We are currently living through the greatest inflation of software in history.
With the AI tools we have available in 2026, a Junior Developer can generate more lines of code in an afternoon than a Senior Developer used to write in a month. We have lowered the barrier to entry for creation to almost zero.
But we have not lowered the cost of maintenance.
If anything, we have created a crisis. We are drowning in "good enough" code, boilerplate, and features that "might be useful later."
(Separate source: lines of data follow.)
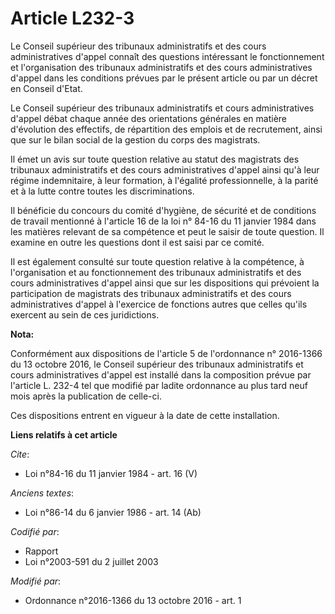 # Article L232-3

Le Conseil supérieur des tribunaux administratifs et des cours administratives d'appel connaît des questions intéressant le
fonctionnement et l'organisation des tribunaux administratifs et des cours administratives d'appel dans les conditions
prévues par le présent article ou par un décret en Conseil d'Etat. 

Le Conseil supérieur des tribunaux administratifs et cours administratives d'appel débat chaque année des orientations
générales en matière d'évolution des effectifs, de répartition des emplois et de recrutement, ainsi que sur le bilan social
de la gestion du corps des magistrats. 

Il émet un avis sur toute question relative au statut des magistrats des tribunaux administratifs et des cours
administratives d'appel ainsi qu'à leur régime indemnitaire, à leur formation, à l'égalité professionnelle, à la parité et à
la lutte contre toutes les discriminations. 

Il bénéficie du concours du comité d'hygiène, de sécurité et de conditions de travail mentionné à l'article 16 de la loi n°
84-16 du 11 janvier 1984 dans les matières relevant de sa compétence et peut le saisir de toute question. Il examine en outre
les questions dont il est saisi par ce comité. 

Il est également consulté sur toute question relative à la compétence, à l'organisation et au fonctionnement des tribunaux
administratifs et des cours administratives d'appel ainsi que sur les dispositions qui prévoient la participation de
magistrats des tribunaux administratifs et des cours administratives d'appel à l'exercice de fonctions autres que celles
qu'ils exercent au sein de ces juridictions.

**Nota:**

Conformément aux dispositions de l'article 5 de l'ordonnance n° 2016-1366 du 13 octobre 2016, le Conseil supérieur des
tribunaux administratifs et cours administratives d'appel est installé dans la composition prévue par l'article L. 232-4 tel
que modifié par ladite ordonnance au plus tard neuf mois après la publication de celle-ci. 

Ces dispositions entrent en vigueur à la date de cette installation.

**Liens relatifs à cet article**

_Cite_:

  - Loi n°84-16 du 11 janvier 1984 - art. 16 (V)

_Anciens textes_:

  - Loi n°86-14 du 6 janvier 1986 - art. 14 (Ab)

_Codifié par_:

  - Rapport
  - Loi n°2003-591 du 2 juillet 2003

_Modifié par_:

  - Ordonnance n°2016-1366 du 13 octobre 2016 - art. 1
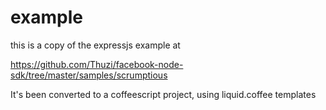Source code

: # example

this is a copy of the expressjs example at

https://github.com/Thuzi/facebook-node-sdk/tree/master/samples/scrumptious

It's been converted to a coffeescript project, using liquid.coffee templates

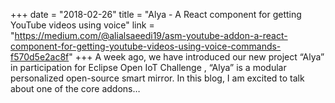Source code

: +++
date = "2018-02-26"
title = "Alya - A React component for getting YouTube videos using voice"
link = "https://medium.com/@alialsaeedi19/asm-youtube-addon-a-react-component-for-getting-youtube-videos-using-voice-commands-f570d5e2ac8f"
+++
A week ago, we have introduced our new project “Alya” in participation for Eclipse Open IoT Challenge , “Alya” is a modular personalized open-source smart mirror. In this blog, I am excited to talk about one of the core addons…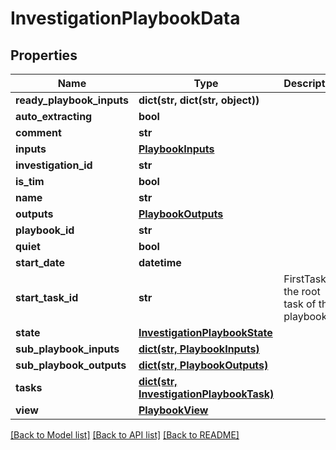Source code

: # InvestigationPlaybookData

## Properties
Name | Type | Description | Notes
------------ | ------------- | ------------- | -------------
**ready_playbook_inputs** | **dict(str, dict(str, object))** |  | [optional] 
**auto_extracting** | **bool** |  | [optional] 
**comment** | **str** |  | [optional] 
**inputs** | [**PlaybookInputs**](PlaybookInputs.md) |  | [optional] 
**investigation_id** | **str** |  | [optional] 
**is_tim** | **bool** |  | [optional] 
**name** | **str** |  | [optional] 
**outputs** | [**PlaybookOutputs**](PlaybookOutputs.md) |  | [optional] 
**playbook_id** | **str** |  | [optional] 
**quiet** | **bool** |  | [optional] 
**start_date** | **datetime** |  | [optional] 
**start_task_id** | **str** | FirstTask is the root task of the playbook | [optional] 
**state** | [**InvestigationPlaybookState**](InvestigationPlaybookState.md) |  | [optional] 
**sub_playbook_inputs** | [**dict(str, PlaybookInputs)**](PlaybookInputs.md) |  | [optional] 
**sub_playbook_outputs** | [**dict(str, PlaybookOutputs)**](PlaybookOutputs.md) |  | [optional] 
**tasks** | [**dict(str, InvestigationPlaybookTask)**](InvestigationPlaybookTask.md) |  | [optional] 
**view** | [**PlaybookView**](PlaybookView.md) |  | [optional] 

[[Back to Model list]](README.md#documentation-for-models) [[Back to API list]](README.md#documentation-for-api-endpoints) [[Back to README]](README.md)



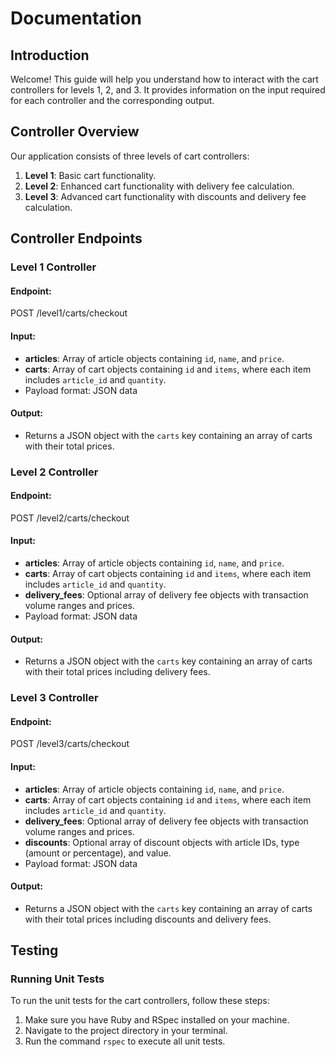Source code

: # Documentation

## Introduction

Welcome! This guide will help you understand how to interact with the cart controllers for levels 1, 2, and 3. It provides information on the input required for each controller and the corresponding output.

## Controller Overview

Our application consists of three levels of cart controllers:

1. **Level 1**: Basic cart functionality.
2. **Level 2**: Enhanced cart functionality with delivery fee calculation.
3. **Level 3**: Advanced cart functionality with discounts and delivery fee calculation.

## Controller Endpoints

### Level 1 Controller

#### Endpoint:

POST /level1/carts/checkout

#### Input:
- **articles**: Array of article objects containing `id`, `name`, and `price`.
- **carts**: Array of cart objects containing `id` and `items`, where each item includes `article_id` and `quantity`.
- Payload format: JSON data

#### Output:
- Returns a JSON object with the `carts` key containing an array of carts with their total prices.

### Level 2 Controller

#### Endpoint:

POST /level2/carts/checkout

#### Input:
- **articles**: Array of article objects containing `id`, `name`, and `price`.
- **carts**: Array of cart objects containing `id` and `items`, where each item includes `article_id` and `quantity`.
- **delivery_fees**: Optional array of delivery fee objects with transaction volume ranges and prices.
- Payload format: JSON data

#### Output:
- Returns a JSON object with the `carts` key containing an array of carts with their total prices including delivery fees.

### Level 3 Controller

#### Endpoint:

POST /level3/carts/checkout

#### Input:
- **articles**: Array of article objects containing `id`, `name`, and `price`.
- **carts**: Array of cart objects containing `id` and `items`, where each item includes `article_id` and `quantity`.
- **delivery_fees**: Optional array of delivery fee objects with transaction volume ranges and prices.
- **discounts**: Optional array of discount objects with article IDs, type (amount or percentage), and value.
- Payload format: JSON data

#### Output:
- Returns a JSON object with the `carts` key containing an array of carts with their total prices including discounts and delivery fees.

## Testing

### Running Unit Tests

To run the unit tests for the cart controllers, follow these steps:

1. Make sure you have Ruby and RSpec installed on your machine.
2. Navigate to the project directory in your terminal.
3. Run the command `rspec` to execute all unit tests.
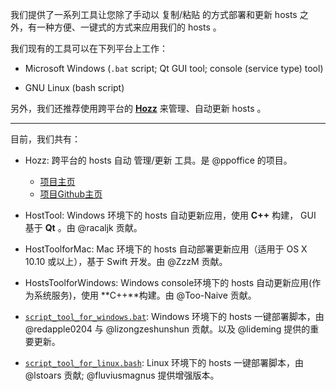 我们提供了一系列工具让您除了手动以 复制/粘贴 的方式部署和更新 hosts 之外，有一种方便、一键式的方式来应用我们的 hosts 。

我们现有的工具可以在下列平台上工作：

- Microsoft Windows (`.bat` script; Qt GUI tool; console (service type) tool)

- GNU Linux (bash script)

另外，我们还推荐使用跨平台的 [**Hozz**](http://ppoffice.github.io/Hozz) 来管理、自动更新 hosts 。

-----------------------------------

目前，我们共有：

- Hozz: 跨平台的 hosts 自动 管理/更新 工具。是 @ppoffice 的项目。

    - [项目主页](http://ppoffice.github.io/Hozz)
    - [项目Github主页](https://github.com/ppoffice/Hozz)

- HostTool: Windows 环境下的 hosts 自动更新应用，使用 **C++** 构建， GUI 基于 **Qt** 。由 @racaljk 贡献。

- HostToolforMac: Mac 环境下的 hosts 自动部署更新应用（适用于 OS X 10.10 或以上），基于 Swift 开发。由 @ZzzM 贡献。

- HostsToolforWindows: Windows console环境下的 hosts 自动更新应用(作为系统服务)，使用 **C++**构建。由 @Too-Naive 贡献。

- [`script_tool_for_windows.bat`](http://keving.pythonanywhere.com/hosts_scripts/script_tool_for_windows.bat): Windows 环境下的 hosts 一键部署脚本，由 @redapple0204 与 @lizongzeshunshun 贡献。以及 @lideming 提供的重要更新。

- [`script_tool_for_linux.bash`](http://keving.pythonanywhere.com/hosts_scripts/script_tool_for_linux.sh): Linux 环境下的 hosts 一键部署脚本，由 @lstoars 贡献; @fluviusmagnus 提供增强版本。
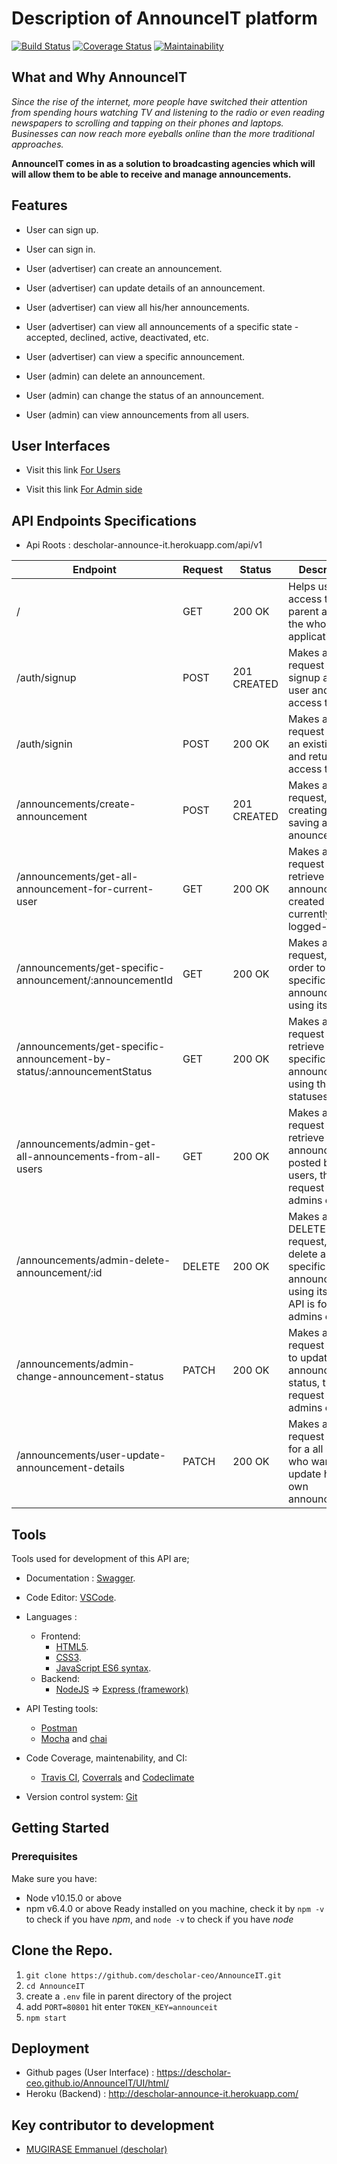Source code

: # Description of AnnounceIT platform

[![Build Status](https://travis-ci.org/descholar-ceo/AnnounceIT.svg?branch=develop)](https://travis-ci.org/descholar-ceo/AnnounceIT) [![Coverage Status](https://coveralls.io/repos/github/descholar-ceo/AnnounceIT/badge.svg)](https://coveralls.io/github/descholar-ceo/AnnounceIT) [![Maintainability](https://api.codeclimate.com/v1/badges/40055eb7c678b9aefc6f/maintainability)](https://codeclimate.com/github/descholar-ceo/AnnounceIT/maintainability)
## What and Why AnnounceIT

_Since the rise of the internet, more people have switched their attention from spending hours
watching TV and listening to the radio or even reading newspapers to scrolling and tapping on
their phones and laptops. Businesses can now reach more eyeballs online than the more
traditional approaches._

**AnnounceIT comes in as a solution to broadcasting agencies which will will allow them to be able
to receive and manage announcements.**

## Features
* User can sign up.

* User can sign in.

* User (advertiser) can create an announcement.

* User (advertiser) can update details of an announcement.

* User (advertiser) can view all his/her announcements.

* User (advertiser) can view all announcements of a specific state -
accepted, declined, active, deactivated, etc.

* User (advertiser) can view a specific announcement.

* User (admin) can delete an announcement.

* User (admin) can change the status of an announcement.

* User (admin) can view announcements from all users.

## User Interfaces

 * Visit this link  [For Users](https://descholar-ceo.github.io/AnnounceIT/UI/html/index.html)

* Visit this link  [For Admin side](https://descholar-ceo.github.io/AnnounceIT/UI/html/admin-side/admin-page.html)


## API Endpoints Specifications

- Api Roots : descholar-announce-it.herokuapp.com/api/v1

| Endpoint | Request | Status | Description |
| --- | --- | --- | --- |
| / | GET | 200 OK | Helps users to access to the parent api for the whole application|
| /auth/signup | POST | 201 CREATED | Makes a post request to signup a new user and return access token |
| /auth/signin | POST | 200 OK | Makes a post request to login an existing user and return an access token |
| /announcements/create-announcement | POST | 201 CREATED | Makes a post request, for creating or saving a new anouncement |
| /announcements/get-all-announcement-for-current-user | GET | 200 OK | Makes a GET request to retrieve all announcements created by the currently logged-in user |
| /announcements/get-specific-announcement/:announcementId | GET | 200 OK | Makes a GET request, in order to get a specific announcement using its ID |
| /announcements/get-specific-announcement-by-status/:announcementStatus | GET | 200 OK | Makes a GET request to retrieve all specific announcements using their statuses |
| /announcements/admin-get-all-announcements-from-all-users | GET | 200 OK | Makes a GET request to retrieve all announcements posted by all users, this request is for admins only |
| /announcements/admin-delete-announcement/:id | DELETE | 200 OK | Makes a DELETE request, to delete a specific announcement using its ID, this API is for admins only  |
| /announcements/admin-change-announcement-status | PATCH | 200 OK | Makes a PATCH request in order to update an announcement-status, this request if for admins only |
| /announcements/user-update-announcement-details | PATCH | 200 OK | Makes a PATCH request allowed for a all users, who want to update his/her own announcement |

## Tools

Tools used for development of this API are;
- Documentation : [Swagger](https://swagger.io/).
- Code Editor: [VSCode](https://code.visualstudio.com/).
- Languages :
    * Frontend: 
        * [HTML5](https://www.w3schools.com/html/html5_intro.asp).
        * [CSS3](https://www.w3schools.com/css/).
        * [JavaScript ES6 syntax](https://www.javascripttutorial.net/es6/).
    * Backend:
        * [NodeJS](https://nodejs.org/en/) => [Express (framework)](https://expressjs.com/)

- API Testing tools: 
    * [Postman](https://www.getpostman.com/)
    * [Mocha](https://mochajs.org/) and [chai](https://www.chaijs.com/)

* Code Coverage, maintenability, and CI:
    * [Travis CI](https://travis-ci.org/ "Continuous Integration (CI)"), [Coverrals](https://coveralls.io/ "Coverrage") and [Codeclimate](https://codeclimate.com/ "Code maintanability")

* Version control system: [Git](https://git-scm.com/)

## Getting Started

### Prerequisites
Make sure you have:
- Node v10.15.0 or above
- npm v6.4.0 or above
Ready installed on you machine, check it by `npm -v` to check if you have _npm_, and `node -v` to check if you have _node_ 

Clone the Repo.
-------------
1. `git clone https://github.com/descholar-ceo/AnnounceIT.git`
2. `cd AnnounceIT`
3. create a `.env` file in parent directory of the project 
4. add `PORT=80801` hit enter `TOKEN_KEY=announceit`
5. `npm start`

## Deployment
- Github pages (User Interface) : https://descholar-ceo.github.io/AnnounceIT/UI/html/
- Heroku (Backend) : http://descholar-announce-it.herokuapp.com/

## Key contributor to development
* [MUGIRASE Emmanuel (descholar)](https://github.com/descholar-ceo/)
Code is not an asset. It is a liability.
I used to measure my productivity by how many green squares I had on my GitHub contribution graph. I thought that writing more meant I was building more value.
I was wrong.
Every line of code you write is a commitment. It is something that needs to be:
- Tested
- Debugged
- Secured
- Updated when dependencies break
- Read by the next person (or yourself in 6 months)
The Hoarder Mindset
I recently realized that my codebase looked exactly like my "Read Later" list—a graveyard of good intentions.
I had features I built "just in case." I had abstractions that were "future-proof" (for a future that never arrived). I had utility functions that were used once and then forgotten.
It was digital hoarding. And just like hoarding physical objects, it creates a mental load that paralyzes you.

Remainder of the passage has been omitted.